Since bonds form the backbone investments of the pension systems, and the current 10-year Treasury offers a 1.48% rate, one wonders how the several hundred billion dollar difference in the interest rate projections, even over a ten-year period, will be made up. Actually, looking at the real world, one can just as easily make the case for negative returns as for a 7.5% compounded gain.

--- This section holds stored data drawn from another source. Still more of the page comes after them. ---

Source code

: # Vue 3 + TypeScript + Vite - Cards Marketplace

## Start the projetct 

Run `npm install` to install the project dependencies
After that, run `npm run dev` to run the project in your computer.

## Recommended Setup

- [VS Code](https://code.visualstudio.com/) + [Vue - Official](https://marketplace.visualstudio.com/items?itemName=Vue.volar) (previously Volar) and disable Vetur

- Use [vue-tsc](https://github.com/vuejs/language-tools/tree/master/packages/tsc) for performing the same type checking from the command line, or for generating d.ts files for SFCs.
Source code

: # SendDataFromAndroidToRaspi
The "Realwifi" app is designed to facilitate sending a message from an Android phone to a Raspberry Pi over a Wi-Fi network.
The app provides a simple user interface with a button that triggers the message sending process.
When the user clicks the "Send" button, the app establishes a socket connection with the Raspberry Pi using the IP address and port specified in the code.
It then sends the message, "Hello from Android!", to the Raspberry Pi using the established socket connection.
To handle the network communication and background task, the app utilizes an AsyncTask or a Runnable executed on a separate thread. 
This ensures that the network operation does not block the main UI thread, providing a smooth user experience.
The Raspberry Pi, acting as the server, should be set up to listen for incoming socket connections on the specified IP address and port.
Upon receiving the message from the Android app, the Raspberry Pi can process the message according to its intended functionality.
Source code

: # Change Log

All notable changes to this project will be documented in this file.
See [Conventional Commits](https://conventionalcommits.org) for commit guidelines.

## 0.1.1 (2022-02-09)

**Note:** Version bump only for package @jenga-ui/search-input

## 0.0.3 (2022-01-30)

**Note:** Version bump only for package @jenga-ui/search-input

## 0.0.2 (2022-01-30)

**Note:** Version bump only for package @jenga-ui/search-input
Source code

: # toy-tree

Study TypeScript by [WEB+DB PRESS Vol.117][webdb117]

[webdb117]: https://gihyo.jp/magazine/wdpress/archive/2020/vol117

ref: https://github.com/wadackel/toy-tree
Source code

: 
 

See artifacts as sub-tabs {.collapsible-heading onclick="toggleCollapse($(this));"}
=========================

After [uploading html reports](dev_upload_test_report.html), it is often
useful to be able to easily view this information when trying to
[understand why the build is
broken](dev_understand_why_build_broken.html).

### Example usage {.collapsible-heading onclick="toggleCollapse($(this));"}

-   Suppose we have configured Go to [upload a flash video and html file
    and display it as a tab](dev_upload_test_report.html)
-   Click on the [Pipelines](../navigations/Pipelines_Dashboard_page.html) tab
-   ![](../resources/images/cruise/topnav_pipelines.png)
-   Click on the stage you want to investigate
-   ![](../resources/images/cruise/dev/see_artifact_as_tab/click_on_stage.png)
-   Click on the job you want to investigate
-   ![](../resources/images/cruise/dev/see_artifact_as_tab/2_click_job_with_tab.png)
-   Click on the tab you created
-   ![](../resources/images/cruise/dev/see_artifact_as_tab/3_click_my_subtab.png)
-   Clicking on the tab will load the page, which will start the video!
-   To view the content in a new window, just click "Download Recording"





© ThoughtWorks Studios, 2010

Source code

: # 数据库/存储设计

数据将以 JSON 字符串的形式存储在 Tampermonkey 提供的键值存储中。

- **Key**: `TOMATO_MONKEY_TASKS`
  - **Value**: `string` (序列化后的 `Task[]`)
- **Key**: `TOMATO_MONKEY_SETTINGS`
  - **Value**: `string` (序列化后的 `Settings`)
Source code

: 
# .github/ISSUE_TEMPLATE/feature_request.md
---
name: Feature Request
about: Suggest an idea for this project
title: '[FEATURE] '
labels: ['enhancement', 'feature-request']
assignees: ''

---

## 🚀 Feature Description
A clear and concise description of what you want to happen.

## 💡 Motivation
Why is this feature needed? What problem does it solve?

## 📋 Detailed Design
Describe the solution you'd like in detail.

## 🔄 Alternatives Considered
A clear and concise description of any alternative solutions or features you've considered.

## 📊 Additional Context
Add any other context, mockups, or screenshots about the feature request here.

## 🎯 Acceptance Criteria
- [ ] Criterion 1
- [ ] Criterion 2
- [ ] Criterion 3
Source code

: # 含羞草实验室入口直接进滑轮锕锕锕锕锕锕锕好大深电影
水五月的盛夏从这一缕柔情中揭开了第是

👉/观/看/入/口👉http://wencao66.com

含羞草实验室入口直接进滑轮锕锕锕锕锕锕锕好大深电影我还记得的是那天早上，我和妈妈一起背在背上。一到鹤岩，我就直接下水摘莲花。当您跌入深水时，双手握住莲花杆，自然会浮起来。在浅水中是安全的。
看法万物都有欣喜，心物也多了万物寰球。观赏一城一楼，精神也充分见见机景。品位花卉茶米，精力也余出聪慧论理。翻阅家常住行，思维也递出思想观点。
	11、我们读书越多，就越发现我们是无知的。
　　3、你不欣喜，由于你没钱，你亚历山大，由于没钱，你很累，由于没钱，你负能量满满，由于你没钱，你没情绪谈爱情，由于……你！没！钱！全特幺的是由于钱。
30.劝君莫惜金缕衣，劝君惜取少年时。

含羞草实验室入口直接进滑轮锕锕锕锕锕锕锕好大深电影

Sunday’s papers quote European Central Bank President Mario Draghi as saying: “We see analysts imagining the scenario of a Eurozone blow-up.  They don’t recognize the political capital that our leaders have invested in this union and Europeans’ support.  The euro is irreversible.”  Not recognizing the difference between political capital and financial capital is a common mistake of government managers, and one made frequently by our own president.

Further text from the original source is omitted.